Hunan Province contained the largest area of high-suitable habitat, covering 85,364.23 km2, followed by Guizhou (79,544.49 km2), Sichuan (75,656.62 km2), Hubei (74,714.83 km2), Jiangxi (70,778.66 km2), Shaanxi (65,079.66 km2), and Fujian (62,495.80 km2). Each of the remaining provinces has less than 60,000 km2 of high-suitable habitat. Under the current climatic conditions, the combination of medium- and high-suitable habitats indicated that Hunan, Guizhou, Sichuan, and Jiangxi are the most suitable regions for the growth of H. dulcis.

3.6 Changes in the suitable habitat of H. dulcis under SSP126 and SSP585 scenarios

Further analysis of Figure 6 and Supplementary Table S5 illustrated changes in suitable habitats of H. dulcis under two future climate scenarios. Under the SSP126 scenario, suitable habitats across China were projected to expand in both the 2050s and the 2090s. Hebei, Liaoning, Ningxia, and Beijing exhibited continuous and significant expansion during both periods, with Hebei showing the greatest increase (216.93%) by the 2090s. In the 2050s, Shanxi and Gansu displayed the highest growth rates (70.03% and 33.67%, respectively), whereas Guangxi and Guangdong experienced declines of 23.40% and 17.70%. Among provinces with suitable habitat areas exceeding 15,000 km2, more exhibited habitat loss than expansion, while those below this threshold showed more variable patterns. By the 2090s, the reductions in Guangxi and Guangdong intensified to 30.53% and 21.18% respectively. Chongqing shifted from habitat reduction in the 2050s to expansion in the 2090s, while Yunnan followed the opposite trend. Overall, the number of provinces experiencing habitat loss exceeded those with gains, and the spatial pattern of habitat expansion and contraction remained largely consistent throughout the two periods.

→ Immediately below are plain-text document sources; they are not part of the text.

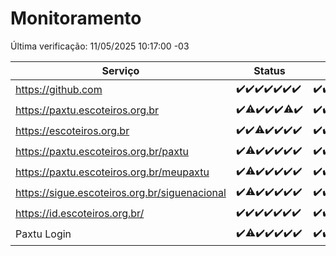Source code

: # Monitoramento

Última verificação: 11/05/2025 10:17:00 -03

|Serviço|Status|Últimas 24h|
|---|---|---|
|https://github.com|<span title="2025-05-04: OK=23">✔️</span><span title="2025-05-05: OK=23">✔️</span><span title="2025-05-06: OK=23">✔️</span><span title="2025-05-07: OK=23">✔️</span><span title="2025-05-08: OK=23">✔️</span><span title="2025-05-09: OK=23">✔️</span><span title="2025-05-10: OK=12">✔️</span>|<span title="10/05/2025 10:17:00 -03 : 200">✔️</span><span title="10/05/2025 11:07:00 -03 : 200">✔️</span><span title="10/05/2025 12:08:00 -03 : 200">✔️</span><span title="10/05/2025 13:09:00 -03 : 200">✔️</span><span title="10/05/2025 14:07:00 -03 : 200">✔️</span><span title="10/05/2025 15:11:00 -03 : 200">✔️</span><span title="10/05/2025 16:06:00 -03 : 200">✔️</span><span title="10/05/2025 17:09:00 -03 : 200">✔️</span><span title="10/05/2025 18:07:00 -03 : 200">✔️</span><span title="10/05/2025 19:07:00 -03 : 200">✔️</span><span title="10/05/2025 20:08:00 -03 : 200">✔️</span><span title="10/05/2025 21:51:00 -03 : 200">✔️</span><span title="10/05/2025 23:38:00 -03 : 200">✔️</span><span title="11/05/2025 00:36:00 -03 : 200">✔️</span><span title="11/05/2025 01:12:00 -03 : 200">✔️</span><span title="11/05/2025 02:09:00 -03 : 200">✔️</span><span title="11/05/2025 03:12:00 -03 : 200">✔️</span><span title="11/05/2025 04:08:00 -03 : 200">✔️</span><span title="11/05/2025 05:11:00 -03 : 200">✔️</span><span title="11/05/2025 06:08:00 -03 : 200">✔️</span><span title="11/05/2025 07:08:00 -03 : 200">✔️</span><span title="11/05/2025 08:06:00 -03 : 200">✔️</span><span title="11/05/2025 09:15:00 -03 : 200">✔️</span><span title="11/05/2025 10:17:00 -03 : 200">✔️</span>|
|https://paxtu.escoteiros.org.br|<span title="2025-05-04: OK=23">✔️</span><span title="2025-05-05: OK=22, Falhas=1">⚠️</span><span title="2025-05-06: OK=23">✔️</span><span title="2025-05-07: OK=23">✔️</span><span title="2025-05-08: OK=23">✔️</span><span title="2025-05-09: OK=22, Falhas=1">⚠️</span><span title="2025-05-10: OK=12">✔️</span>|<span title="10/05/2025 10:17:00 -03 : 200">✔️</span><span title="10/05/2025 11:07:00 -03 : 200">✔️</span><span title="10/05/2025 12:08:00 -03 : 200">✔️</span><span title="10/05/2025 13:10:00 -03 : 200">✔️</span><span title="10/05/2025 14:07:00 -03 : 200">✔️</span><span title="10/05/2025 15:11:00 -03 : 200">✔️</span><span title="10/05/2025 16:06:00 -03 : 200">✔️</span><span title="10/05/2025 17:09:00 -03 : 200">✔️</span><span title="10/05/2025 18:07:00 -03 : 200">✔️</span><span title="10/05/2025 19:07:00 -03 : 200">✔️</span><span title="10/05/2025 20:08:00 -03 : 200">✔️</span><span title="10/05/2025 21:51:00 -03 : 200">✔️</span><span title="10/05/2025 23:38:00 -03 : 200">✔️</span><span title="11/05/2025 00:36:00 -03 : 200">✔️</span><span title="11/05/2025 01:12:00 -03 : 200">✔️</span><span title="11/05/2025 02:09:00 -03 : 200">✔️</span><span title="11/05/2025 03:12:00 -03 : 200">✔️</span><span title="11/05/2025 04:08:00 -03 : 200">✔️</span><span title="11/05/2025 05:11:00 -03 : 200">✔️</span><span title="11/05/2025 06:08:00 -03 : 200">✔️</span><span title="11/05/2025 07:08:00 -03 : 200">✔️</span><span title="11/05/2025 08:06:00 -03 : 200">✔️</span><span title="11/05/2025 09:15:00 -03 : 200">✔️</span><span title="11/05/2025 10:17:00 -03 : 200">✔️</span>|
|https://escoteiros.org.br|<span title="2025-05-04: OK=23">✔️</span><span title="2025-05-05: OK=23">✔️</span><span title="2025-05-06: OK=22, Falhas=1">⚠️</span><span title="2025-05-07: OK=23">✔️</span><span title="2025-05-08: OK=23">✔️</span><span title="2025-05-09: OK=23">✔️</span><span title="2025-05-10: OK=12">✔️</span>|<span title="10/05/2025 10:17:00 -03 : 200">✔️</span><span title="10/05/2025 11:07:00 -03 : 200">✔️</span><span title="10/05/2025 12:08:00 -03 : 200">✔️</span><span title="10/05/2025 13:10:00 -03 : 200">✔️</span><span title="10/05/2025 14:07:00 -03 : 200">✔️</span><span title="10/05/2025 15:11:00 -03 : 200">✔️</span><span title="10/05/2025 16:06:00 -03 : 200">✔️</span><span title="10/05/2025 17:09:00 -03 : 200">✔️</span><span title="10/05/2025 18:07:00 -03 : 200">✔️</span><span title="10/05/2025 19:07:00 -03 : 200">✔️</span><span title="10/05/2025 20:08:00 -03 : 200">✔️</span><span title="10/05/2025 21:51:00 -03 : 200">✔️</span><span title="10/05/2025 23:38:00 -03 : 200">✔️</span><span title="11/05/2025 00:36:00 -03 : 200">✔️</span><span title="11/05/2025 01:12:00 -03 : 200">✔️</span><span title="11/05/2025 02:09:00 -03 : 200">✔️</span><span title="11/05/2025 03:12:00 -03 : 200">✔️</span><span title="11/05/2025 04:08:00 -03 : 200">✔️</span><span title="11/05/2025 05:11:00 -03 : 200">✔️</span><span title="11/05/2025 06:08:00 -03 : 200">✔️</span><span title="11/05/2025 07:08:00 -03 : 200">✔️</span><span title="11/05/2025 08:06:00 -03 : 200">✔️</span><span title="11/05/2025 09:15:00 -03 : 200">✔️</span><span title="11/05/2025 10:17:00 -03 : 200">✔️</span>|
|https://paxtu.escoteiros.org.br/paxtu|<span title="2025-05-04: OK=23">✔️</span><span title="2025-05-05: OK=22, Falhas=1">⚠️</span><span title="2025-05-06: OK=23">✔️</span><span title="2025-05-07: OK=23">✔️</span><span title="2025-05-08: OK=23">✔️</span><span title="2025-05-09: OK=23">✔️</span><span title="2025-05-10: OK=12">✔️</span>|<span title="10/05/2025 10:17:00 -03 : 200">✔️</span><span title="10/05/2025 11:07:00 -03 : 200">✔️</span><span title="10/05/2025 12:08:00 -03 : 200">✔️</span><span title="10/05/2025 13:10:00 -03 : 200">✔️</span><span title="10/05/2025 14:07:00 -03 : 200">✔️</span><span title="10/05/2025 15:11:00 -03 : 200">✔️</span><span title="10/05/2025 16:06:00 -03 : 200">✔️</span><span title="10/05/2025 17:09:00 -03 : 200">✔️</span><span title="10/05/2025 18:07:00 -03 : 200">✔️</span><span title="10/05/2025 19:07:00 -03 : 200">✔️</span><span title="10/05/2025 20:08:00 -03 : 200">✔️</span><span title="10/05/2025 21:51:00 -03 : 200">✔️</span><span title="10/05/2025 23:38:00 -03 : 200">✔️</span><span title="11/05/2025 00:36:00 -03 : 200">✔️</span><span title="11/05/2025 01:12:00 -03 : 200">✔️</span><span title="11/05/2025 02:09:00 -03 : 200">✔️</span><span title="11/05/2025 03:12:00 -03 : 200">✔️</span><span title="11/05/2025 04:08:00 -03 : 200">✔️</span><span title="11/05/2025 05:11:00 -03 : 200">✔️</span><span title="11/05/2025 06:08:00 -03 : 200">✔️</span><span title="11/05/2025 07:08:00 -03 : 200">✔️</span><span title="11/05/2025 08:06:00 -03 : 200">✔️</span><span title="11/05/2025 09:15:00 -03 : 200">✔️</span><span title="11/05/2025 10:17:00 -03 : 200">✔️</span>|
|https://paxtu.escoteiros.org.br/meupaxtu|<span title="2025-05-04: OK=23">✔️</span><span title="2025-05-05: OK=22, Falhas=1">⚠️</span><span title="2025-05-06: OK=23">✔️</span><span title="2025-05-07: OK=23">✔️</span><span title="2025-05-08: OK=23">✔️</span><span title="2025-05-09: OK=23">✔️</span><span title="2025-05-10: OK=12">✔️</span>|<span title="10/05/2025 10:17:00 -03 : 200">✔️</span><span title="10/05/2025 11:07:00 -03 : 200">✔️</span><span title="10/05/2025 12:08:00 -03 : 200">✔️</span><span title="10/05/2025 13:10:00 -03 : 200">✔️</span><span title="10/05/2025 14:07:00 -03 : 200">✔️</span><span title="10/05/2025 15:11:00 -03 : 200">✔️</span><span title="10/05/2025 16:06:00 -03 : 200">✔️</span><span title="10/05/2025 17:09:00 -03 : 200">✔️</span><span title="10/05/2025 18:07:00 -03 : 200">✔️</span><span title="10/05/2025 19:07:00 -03 : 200">✔️</span><span title="10/05/2025 20:08:00 -03 : 200">✔️</span><span title="10/05/2025 21:51:00 -03 : 200">✔️</span><span title="10/05/2025 23:38:00 -03 : 200">✔️</span><span title="11/05/2025 00:36:00 -03 : 200">✔️</span><span title="11/05/2025 01:12:00 -03 : 200">✔️</span><span title="11/05/2025 02:09:00 -03 : 200">✔️</span><span title="11/05/2025 03:12:00 -03 : 200">✔️</span><span title="11/05/2025 04:08:00 -03 : 200">✔️</span><span title="11/05/2025 05:11:00 -03 : 200">✔️</span><span title="11/05/2025 06:08:00 -03 : 200">✔️</span><span title="11/05/2025 07:08:00 -03 : 200">✔️</span><span title="11/05/2025 08:06:00 -03 : 200">✔️</span><span title="11/05/2025 09:15:00 -03 : 200">✔️</span><span title="11/05/2025 10:17:00 -03 : 200">✔️</span>|
|https://sigue.escoteiros.org.br/siguenacional|<span title="2025-05-04: OK=23">✔️</span><span title="2025-05-05: OK=22, Falhas=1">⚠️</span><span title="2025-05-06: OK=23">✔️</span><span title="2025-05-07: OK=23">✔️</span><span title="2025-05-08: OK=23">✔️</span><span title="2025-05-09: OK=23">✔️</span><span title="2025-05-10: OK=12">✔️</span>|<span title="10/05/2025 10:17:00 -03 : 200">✔️</span><span title="10/05/2025 11:07:00 -03 : 200">✔️</span><span title="10/05/2025 12:08:00 -03 : 200">✔️</span><span title="10/05/2025 13:10:00 -03 : 200">✔️</span><span title="10/05/2025 14:07:00 -03 : 200">✔️</span><span title="10/05/2025 15:11:00 -03 : 200">✔️</span><span title="10/05/2025 16:06:00 -03 : 200">✔️</span><span title="10/05/2025 17:09:00 -03 : 200">✔️</span><span title="10/05/2025 18:07:00 -03 : 200">✔️</span><span title="10/05/2025 19:07:00 -03 : 200">✔️</span><span title="10/05/2025 20:08:00 -03 : 0">❌</span><span title="10/05/2025 21:51:00 -03 : 200">✔️</span><span title="10/05/2025 23:38:00 -03 : 200">✔️</span><span title="11/05/2025 00:36:00 -03 : 200">✔️</span><span title="11/05/2025 01:12:00 -03 : 200">✔️</span><span title="11/05/2025 02:09:00 -03 : 200">✔️</span><span title="11/05/2025 03:12:00 -03 : 200">✔️</span><span title="11/05/2025 04:08:00 -03 : 200">✔️</span><span title="11/05/2025 05:11:00 -03 : 200">✔️</span><span title="11/05/2025 06:08:00 -03 : 200">✔️</span><span title="11/05/2025 07:08:00 -03 : 200">✔️</span><span title="11/05/2025 08:06:00 -03 : 200">✔️</span><span title="11/05/2025 09:15:00 -03 : 200">✔️</span><span title="11/05/2025 10:17:00 -03 : 200">✔️</span>|
|https://id.escoteiros.org.br/|<span title="2025-05-04: OK=23">✔️</span><span title="2025-05-05: OK=23">✔️</span><span title="2025-05-06: OK=23">✔️</span><span title="2025-05-07: OK=23">✔️</span><span title="2025-05-08: OK=23">✔️</span><span title="2025-05-09: OK=23">✔️</span><span title="2025-05-10: OK=12">✔️</span>|<span title="10/05/2025 10:17:00 -03 : 200">✔️</span><span title="10/05/2025 11:07:00 -03 : 200">✔️</span><span title="10/05/2025 12:08:00 -03 : 200">✔️</span><span title="10/05/2025 13:10:00 -03 : 200">✔️</span><span title="10/05/2025 14:07:00 -03 : 200">✔️</span><span title="10/05/2025 15:11:00 -03 : 200">✔️</span><span title="10/05/2025 16:06:00 -03 : 200">✔️</span><span title="10/05/2025 17:09:00 -03 : 200">✔️</span><span title="10/05/2025 18:07:00 -03 : 200">✔️</span><span title="10/05/2025 19:07:00 -03 : 200">✔️</span><span title="10/05/2025 20:08:00 -03 : 200">✔️</span><span title="10/05/2025 21:51:00 -03 : 200">✔️</span><span title="10/05/2025 23:38:00 -03 : 200">✔️</span><span title="11/05/2025 00:36:00 -03 : 200">✔️</span><span title="11/05/2025 01:12:00 -03 : 200">✔️</span><span title="11/05/2025 02:09:00 -03 : 200">✔️</span><span title="11/05/2025 03:12:00 -03 : 200">✔️</span><span title="11/05/2025 04:08:00 -03 : 200">✔️</span><span title="11/05/2025 05:11:00 -03 : 200">✔️</span><span title="11/05/2025 06:08:00 -03 : 200">✔️</span><span title="11/05/2025 07:08:00 -03 : 200">✔️</span><span title="11/05/2025 08:06:00 -03 : 200">✔️</span><span title="11/05/2025 09:15:00 -03 : 200">✔️</span><span title="11/05/2025 10:17:00 -03 : 200">✔️</span>|
|Paxtu Login|<span title="2025-05-04: OK=23">✔️</span><span title="2025-05-05: OK=22, Falhas=1">⚠️</span><span title="2025-05-06: OK=23">✔️</span><span title="2025-05-07: OK=23">✔️</span><span title="2025-05-08: OK=23">✔️</span><span title="2025-05-09: OK=23">✔️</span><span title="2025-05-10: OK=12">✔️</span>|<span title="10/05/2025 10:17:00 -03 : 200">✔️</span><span title="10/05/2025 11:07:00 -03 : 200">✔️</span><span title="10/05/2025 12:08:00 -03 : 200">✔️</span><span title="10/05/2025 13:10:00 -03 : 200">✔️</span><span title="10/05/2025 14:07:00 -03 : 200">✔️</span><span title="10/05/2025 15:11:00 -03 : 200">✔️</span><span title="10/05/2025 16:06:00 -03 : 200">✔️</span><span title="10/05/2025 17:09:00 -03 : 200">✔️</span><span title="10/05/2025 18:07:00 -03 : 200">✔️</span><span title="10/05/2025 19:07:00 -03 : 200">✔️</span><span title="10/05/2025 20:08:00 -03 : 200">✔️</span><span title="10/05/2025 21:51:00 -03 : 200">✔️</span><span title="10/05/2025 23:38:00 -03 : 200">✔️</span><span title="11/05/2025 00:36:00 -03 : 200">✔️</span><span title="11/05/2025 01:12:00 -03 : 200">✔️</span><span title="11/05/2025 02:09:00 -03 : 200">✔️</span><span title="11/05/2025 03:12:00 -03 : 200">✔️</span><span title="11/05/2025 04:08:00 -03 : 200">✔️</span><span title="11/05/2025 05:11:00 -03 : 200">✔️</span><span title="11/05/2025 06:08:00 -03 : 200">✔️</span><span title="11/05/2025 07:08:00 -03 : 200">✔️</span><span title="11/05/2025 08:06:00 -03 : 200">✔️</span><span title="11/05/2025 09:15:00 -03 : 200">✔️</span><span title="11/05/2025 10:17:00 -03 : 200">✔️</span>|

Under the SSP585 scenario, Liaoning Province exhibited an exceptionally high growth rate of 1,936.36% by the 2090s, mainly due to the small baseline habitat area under current conditions. Therefore, even a moderate absolute increase resulted in a disproportionately high relative growth rate. Hebei, Shanxi, and Gansu also witnessed substantial increases, reaching 284.98%, 147.01%, and 121.36%, respectively, whereas Shandong and Guangxi saw an accelerated declines of 58.79% and 51.13%. Guizhou and Yunnan displayed more dynamic trends, with initial increases in the 2050s followed by declines in the 2090s. Among provinces with suitable areas exceeding 15,000 km2, the numbers of those gaining and losing habitats were roughly comparable, yet a net contraction was observed at the national scale. Both scenarios consistently revealed obvious north-south differences, with an increase in suitability in northern China and a decrease in suitability in southern regions.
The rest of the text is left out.